Meeting in Estonia on 6 October 2017, the representatives of the 32 member countries of the European Union and the European Free Trade Association (Iceland, Liechtenstein, Norway and Switzerland) unanimously approved the ‘Tallinn Declaration on eGovernment’.

Dan Kersch, Luxembourg’s Minister for the Civil Service and Administrative Reform, commended the work carried out by the Estonian Presidency of the Council of the European Union. He totally supported the text of the Declaration, the main aim of which is to create a single digital market to the advantage of both people and businesses, while ensuring the deployment of the new technologies in Europe, on the basis of the secure digital exchange of information between the public and all administrations.

 Overall, the joint Declaration confirms the commitment of the countries of Europe to implement an action plan aimed at achieving a series of clearly defined objectives by 2020. These objectives include the ‘digital-by-default’ and ‘once-only’ principles – two measures to be found at the heart of the ‘Einfach Lëtzebuerg’ programme for administrative simplification to the advantage of both people and businesses.

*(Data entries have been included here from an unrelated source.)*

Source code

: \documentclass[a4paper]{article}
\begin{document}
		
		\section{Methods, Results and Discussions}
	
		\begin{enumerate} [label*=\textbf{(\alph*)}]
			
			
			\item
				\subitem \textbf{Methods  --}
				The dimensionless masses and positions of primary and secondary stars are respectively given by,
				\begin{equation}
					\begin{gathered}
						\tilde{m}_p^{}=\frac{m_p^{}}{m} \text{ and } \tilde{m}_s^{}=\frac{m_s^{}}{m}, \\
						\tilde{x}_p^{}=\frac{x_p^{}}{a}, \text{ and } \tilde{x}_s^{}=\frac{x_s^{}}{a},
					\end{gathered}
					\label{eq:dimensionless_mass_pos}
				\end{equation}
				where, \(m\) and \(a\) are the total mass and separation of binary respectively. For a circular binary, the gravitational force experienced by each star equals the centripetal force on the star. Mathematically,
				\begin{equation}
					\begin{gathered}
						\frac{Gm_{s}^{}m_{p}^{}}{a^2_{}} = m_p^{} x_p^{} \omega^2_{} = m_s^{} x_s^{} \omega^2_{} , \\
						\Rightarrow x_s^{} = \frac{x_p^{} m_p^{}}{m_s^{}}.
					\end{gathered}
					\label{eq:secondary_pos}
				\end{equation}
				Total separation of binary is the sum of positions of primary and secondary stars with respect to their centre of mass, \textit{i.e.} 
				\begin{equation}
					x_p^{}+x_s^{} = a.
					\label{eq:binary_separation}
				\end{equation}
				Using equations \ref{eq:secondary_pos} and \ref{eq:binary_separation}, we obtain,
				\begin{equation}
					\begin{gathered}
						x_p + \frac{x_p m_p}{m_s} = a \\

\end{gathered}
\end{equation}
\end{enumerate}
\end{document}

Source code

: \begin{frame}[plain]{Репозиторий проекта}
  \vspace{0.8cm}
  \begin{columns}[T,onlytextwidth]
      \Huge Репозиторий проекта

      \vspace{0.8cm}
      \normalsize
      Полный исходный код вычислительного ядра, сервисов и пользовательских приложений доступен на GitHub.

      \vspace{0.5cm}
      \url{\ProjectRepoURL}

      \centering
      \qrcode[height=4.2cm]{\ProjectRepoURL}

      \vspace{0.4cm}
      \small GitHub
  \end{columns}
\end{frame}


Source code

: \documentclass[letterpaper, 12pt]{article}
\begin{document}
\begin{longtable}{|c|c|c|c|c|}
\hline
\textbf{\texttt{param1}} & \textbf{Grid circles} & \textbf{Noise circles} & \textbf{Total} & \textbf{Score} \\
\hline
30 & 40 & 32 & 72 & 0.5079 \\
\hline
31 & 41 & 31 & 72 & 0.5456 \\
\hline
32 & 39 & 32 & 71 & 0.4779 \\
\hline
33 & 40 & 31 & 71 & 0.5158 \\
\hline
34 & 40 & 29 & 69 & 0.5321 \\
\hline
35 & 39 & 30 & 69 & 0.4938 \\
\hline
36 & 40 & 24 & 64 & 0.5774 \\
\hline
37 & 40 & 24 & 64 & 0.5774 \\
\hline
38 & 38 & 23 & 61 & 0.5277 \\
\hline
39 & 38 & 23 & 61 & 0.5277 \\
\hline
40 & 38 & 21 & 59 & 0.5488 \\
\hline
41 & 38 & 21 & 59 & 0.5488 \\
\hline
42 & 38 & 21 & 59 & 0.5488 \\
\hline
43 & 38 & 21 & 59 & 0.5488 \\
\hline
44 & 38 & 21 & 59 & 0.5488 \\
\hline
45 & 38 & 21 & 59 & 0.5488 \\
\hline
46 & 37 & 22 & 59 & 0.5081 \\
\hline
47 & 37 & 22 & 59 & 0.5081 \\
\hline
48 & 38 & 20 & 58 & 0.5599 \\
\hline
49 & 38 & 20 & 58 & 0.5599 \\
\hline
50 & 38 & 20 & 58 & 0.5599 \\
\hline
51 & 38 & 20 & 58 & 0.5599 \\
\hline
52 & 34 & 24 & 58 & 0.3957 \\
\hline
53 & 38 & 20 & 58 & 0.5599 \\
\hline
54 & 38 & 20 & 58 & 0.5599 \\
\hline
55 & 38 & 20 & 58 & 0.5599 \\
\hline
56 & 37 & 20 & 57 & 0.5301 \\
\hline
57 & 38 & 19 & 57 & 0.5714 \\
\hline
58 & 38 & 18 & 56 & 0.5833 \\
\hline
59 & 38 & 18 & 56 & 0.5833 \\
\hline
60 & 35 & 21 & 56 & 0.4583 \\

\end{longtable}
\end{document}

 In the Grand Duchy, Minister Dan Kersch is working with his teams on drawing up draft legislation that will definitively anchor the ‘once-only’ principle in the country’s legislation, so that its implementation can be generalised within those administrations which would then – after first obtaining specific agreement from the party concerned – be able to re-use information already in the possession of another public administration.

 Regarding reliability and security, the signatory States undertake to ensure that the digital services set up guarantee data security and personal privacy. At the same time, the aim is to promote the adoption of the electronic identity card (eID), making sure that its utilization is made simpler and easier to use while at the same time providing secure access to on-line services.

 Transparency and openness are also core features of the basic principles laid down in the Tallinn Declaration. They are present in the Grand Duchy already, as individuals are able to consult – in electronic form – certain items of information about them held by public administrations, and to check which administrations have accessed their personal information.

 Lastly, in line with the Tallinn undertakings, the Grand Duchy has adopted an ‘open data’ strategy aimed at accompanying the opening up of certain public data held about the State and its administrations, while maintaining everyone’s right to privacy.

 The joint Declaration is thus totally in keeping with the Government’s strategic choices regarding the simplification of administrative formalities and procedures. The State will now be able to rely on a firm framework that is common to all the countries in Europe as it pursues its efforts to digitalize the services provided to users, whether they are private individuals or businesses.